> **WHAT THE EXERCISE ASKS**
The range starts at the line containing "removes all special characters in a string." and ends at the last line of the records below. Reproduce those lines exactly.

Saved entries
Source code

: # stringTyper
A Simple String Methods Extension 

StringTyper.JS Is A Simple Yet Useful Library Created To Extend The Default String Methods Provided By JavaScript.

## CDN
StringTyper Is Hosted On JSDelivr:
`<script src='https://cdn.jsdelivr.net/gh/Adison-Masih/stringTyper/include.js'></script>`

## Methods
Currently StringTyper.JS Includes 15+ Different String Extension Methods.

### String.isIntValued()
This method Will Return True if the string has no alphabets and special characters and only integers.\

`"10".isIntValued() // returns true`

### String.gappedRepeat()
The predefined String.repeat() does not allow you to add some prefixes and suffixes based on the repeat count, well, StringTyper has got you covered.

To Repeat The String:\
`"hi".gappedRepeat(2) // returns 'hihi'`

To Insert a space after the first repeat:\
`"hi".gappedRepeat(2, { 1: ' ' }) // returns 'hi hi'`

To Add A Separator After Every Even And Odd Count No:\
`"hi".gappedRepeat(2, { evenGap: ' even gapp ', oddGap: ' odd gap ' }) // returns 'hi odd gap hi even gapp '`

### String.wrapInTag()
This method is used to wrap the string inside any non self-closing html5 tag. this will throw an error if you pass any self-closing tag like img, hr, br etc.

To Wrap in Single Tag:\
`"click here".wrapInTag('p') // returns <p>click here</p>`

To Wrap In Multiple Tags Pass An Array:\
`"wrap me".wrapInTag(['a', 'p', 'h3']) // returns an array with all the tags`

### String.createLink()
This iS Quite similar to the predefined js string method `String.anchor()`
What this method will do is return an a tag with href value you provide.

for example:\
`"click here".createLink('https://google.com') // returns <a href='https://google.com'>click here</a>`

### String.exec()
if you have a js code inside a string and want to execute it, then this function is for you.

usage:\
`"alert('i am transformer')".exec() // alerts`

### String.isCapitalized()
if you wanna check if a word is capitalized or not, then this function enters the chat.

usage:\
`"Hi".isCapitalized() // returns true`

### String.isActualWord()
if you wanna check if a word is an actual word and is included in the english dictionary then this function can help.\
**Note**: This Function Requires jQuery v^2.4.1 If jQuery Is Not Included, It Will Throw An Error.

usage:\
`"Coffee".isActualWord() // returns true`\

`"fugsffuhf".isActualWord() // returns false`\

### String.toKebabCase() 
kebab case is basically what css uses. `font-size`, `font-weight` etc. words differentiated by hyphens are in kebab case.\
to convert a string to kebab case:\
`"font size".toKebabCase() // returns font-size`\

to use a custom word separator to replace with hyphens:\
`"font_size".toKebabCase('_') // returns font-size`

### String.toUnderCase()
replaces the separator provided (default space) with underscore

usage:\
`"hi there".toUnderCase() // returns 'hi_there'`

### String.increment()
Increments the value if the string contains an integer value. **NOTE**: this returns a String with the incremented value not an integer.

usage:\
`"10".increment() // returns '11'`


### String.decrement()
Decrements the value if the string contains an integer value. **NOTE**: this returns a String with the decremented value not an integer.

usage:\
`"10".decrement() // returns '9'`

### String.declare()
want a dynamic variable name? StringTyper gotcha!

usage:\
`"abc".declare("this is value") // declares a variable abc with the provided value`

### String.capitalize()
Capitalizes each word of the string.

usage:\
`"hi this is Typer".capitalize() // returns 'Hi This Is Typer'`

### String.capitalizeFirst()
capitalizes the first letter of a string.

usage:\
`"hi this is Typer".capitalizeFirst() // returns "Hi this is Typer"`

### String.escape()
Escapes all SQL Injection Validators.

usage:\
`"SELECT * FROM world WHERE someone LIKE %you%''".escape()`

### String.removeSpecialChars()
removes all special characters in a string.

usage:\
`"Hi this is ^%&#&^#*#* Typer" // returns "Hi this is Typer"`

> **OUTPUT OF THE EXERCISE**
removes all special characters in a string.

usage:\
`"Hi this is ^%&#&^#*#* Typer" // returns "Hi this is Typer"`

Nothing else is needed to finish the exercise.